Given data –
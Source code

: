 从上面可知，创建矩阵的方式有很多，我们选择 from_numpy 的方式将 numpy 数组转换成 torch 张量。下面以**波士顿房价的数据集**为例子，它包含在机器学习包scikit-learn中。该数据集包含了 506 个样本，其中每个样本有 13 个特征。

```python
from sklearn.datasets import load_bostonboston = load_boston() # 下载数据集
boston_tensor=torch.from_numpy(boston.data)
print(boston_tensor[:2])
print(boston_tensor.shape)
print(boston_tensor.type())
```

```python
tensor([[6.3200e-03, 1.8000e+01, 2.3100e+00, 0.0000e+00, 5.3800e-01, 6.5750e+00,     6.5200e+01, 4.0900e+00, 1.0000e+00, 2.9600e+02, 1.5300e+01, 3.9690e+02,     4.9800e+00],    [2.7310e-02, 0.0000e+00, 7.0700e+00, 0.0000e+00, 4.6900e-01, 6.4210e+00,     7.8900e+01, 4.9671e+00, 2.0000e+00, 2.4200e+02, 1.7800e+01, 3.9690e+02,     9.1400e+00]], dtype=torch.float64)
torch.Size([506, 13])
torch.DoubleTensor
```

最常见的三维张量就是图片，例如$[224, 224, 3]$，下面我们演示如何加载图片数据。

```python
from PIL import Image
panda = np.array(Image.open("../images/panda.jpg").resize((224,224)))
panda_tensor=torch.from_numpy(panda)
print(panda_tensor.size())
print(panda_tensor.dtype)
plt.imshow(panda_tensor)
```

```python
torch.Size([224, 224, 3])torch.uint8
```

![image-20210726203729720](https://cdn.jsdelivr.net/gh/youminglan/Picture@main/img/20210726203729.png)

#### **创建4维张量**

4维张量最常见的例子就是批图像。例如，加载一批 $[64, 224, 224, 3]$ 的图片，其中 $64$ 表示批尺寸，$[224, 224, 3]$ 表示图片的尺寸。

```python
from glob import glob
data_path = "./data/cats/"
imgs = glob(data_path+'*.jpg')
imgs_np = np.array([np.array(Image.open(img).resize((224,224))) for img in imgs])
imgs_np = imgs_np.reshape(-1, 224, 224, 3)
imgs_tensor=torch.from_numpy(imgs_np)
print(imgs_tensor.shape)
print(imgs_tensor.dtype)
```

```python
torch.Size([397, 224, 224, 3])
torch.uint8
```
...
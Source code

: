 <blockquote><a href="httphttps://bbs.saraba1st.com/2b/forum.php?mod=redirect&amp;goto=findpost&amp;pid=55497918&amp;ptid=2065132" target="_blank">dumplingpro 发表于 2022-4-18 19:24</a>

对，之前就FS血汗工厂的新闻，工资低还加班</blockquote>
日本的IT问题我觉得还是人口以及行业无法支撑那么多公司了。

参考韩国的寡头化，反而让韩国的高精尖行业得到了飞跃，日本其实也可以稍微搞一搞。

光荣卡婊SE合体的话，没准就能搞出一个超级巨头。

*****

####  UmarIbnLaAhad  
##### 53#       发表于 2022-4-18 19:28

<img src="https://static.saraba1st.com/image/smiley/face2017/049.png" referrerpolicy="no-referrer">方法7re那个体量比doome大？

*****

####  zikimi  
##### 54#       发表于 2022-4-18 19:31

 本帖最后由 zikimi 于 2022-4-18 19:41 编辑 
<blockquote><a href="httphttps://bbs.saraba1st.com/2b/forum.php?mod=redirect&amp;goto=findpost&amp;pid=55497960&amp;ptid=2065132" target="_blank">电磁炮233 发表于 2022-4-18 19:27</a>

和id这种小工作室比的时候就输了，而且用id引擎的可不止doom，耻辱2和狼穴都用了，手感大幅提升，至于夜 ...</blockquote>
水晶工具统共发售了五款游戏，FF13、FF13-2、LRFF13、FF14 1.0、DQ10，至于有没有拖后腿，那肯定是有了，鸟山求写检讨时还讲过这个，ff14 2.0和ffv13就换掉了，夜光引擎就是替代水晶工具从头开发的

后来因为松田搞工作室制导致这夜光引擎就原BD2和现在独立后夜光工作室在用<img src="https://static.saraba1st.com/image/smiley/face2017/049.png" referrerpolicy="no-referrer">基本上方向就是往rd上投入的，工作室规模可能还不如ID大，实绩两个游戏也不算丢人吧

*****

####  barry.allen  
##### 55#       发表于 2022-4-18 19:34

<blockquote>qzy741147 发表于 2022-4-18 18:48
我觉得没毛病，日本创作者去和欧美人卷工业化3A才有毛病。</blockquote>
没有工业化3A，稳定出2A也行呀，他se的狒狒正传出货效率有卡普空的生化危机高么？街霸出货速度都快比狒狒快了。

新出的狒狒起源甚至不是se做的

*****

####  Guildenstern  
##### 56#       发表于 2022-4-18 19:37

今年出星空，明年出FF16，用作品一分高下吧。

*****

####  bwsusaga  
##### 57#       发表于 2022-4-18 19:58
...
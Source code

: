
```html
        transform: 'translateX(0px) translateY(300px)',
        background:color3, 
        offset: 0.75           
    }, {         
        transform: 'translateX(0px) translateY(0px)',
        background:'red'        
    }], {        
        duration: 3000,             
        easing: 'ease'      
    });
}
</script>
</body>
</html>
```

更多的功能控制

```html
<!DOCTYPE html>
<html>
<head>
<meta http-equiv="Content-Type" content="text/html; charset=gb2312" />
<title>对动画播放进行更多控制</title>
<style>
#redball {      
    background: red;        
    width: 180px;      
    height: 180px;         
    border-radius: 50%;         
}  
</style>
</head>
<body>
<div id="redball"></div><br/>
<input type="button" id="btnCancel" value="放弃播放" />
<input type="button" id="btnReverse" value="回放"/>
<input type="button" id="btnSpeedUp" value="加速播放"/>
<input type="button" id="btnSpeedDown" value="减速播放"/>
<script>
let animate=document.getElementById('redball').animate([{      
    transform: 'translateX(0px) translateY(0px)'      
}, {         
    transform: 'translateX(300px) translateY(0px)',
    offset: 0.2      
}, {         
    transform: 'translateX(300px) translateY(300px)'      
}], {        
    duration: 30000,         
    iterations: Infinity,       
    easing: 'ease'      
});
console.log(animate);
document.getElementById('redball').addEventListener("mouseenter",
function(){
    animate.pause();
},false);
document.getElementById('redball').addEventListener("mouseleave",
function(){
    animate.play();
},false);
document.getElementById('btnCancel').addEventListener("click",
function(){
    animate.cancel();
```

Work request – Retype only the stretch of lines above starting at the one with "<blockquote>qzy741147 发表于 2022-4-18 18:48" and stopping at the one with "发表于 2022-4-18 19:58", exactly as written, with both kept.

Solution for this exercise –
<blockquote>qzy741147 发表于 2022-4-18 18:48
我觉得没毛病，日本创作者去和欧美人卷工业化3A才有毛病。</blockquote>
没有工业化3A，稳定出2A也行呀，他se的狒狒正传出货效率有卡普空的生化危机高么？街霸出货速度都快比狒狒快了。

新出的狒狒起源甚至不是se做的

*****

####  Guildenstern  
##### 56#       发表于 2022-4-18 19:37

今年出星空，明年出FF16，用作品一分高下吧。

*****

####  bwsusaga  
##### 57#       发表于 2022-4-18 19:58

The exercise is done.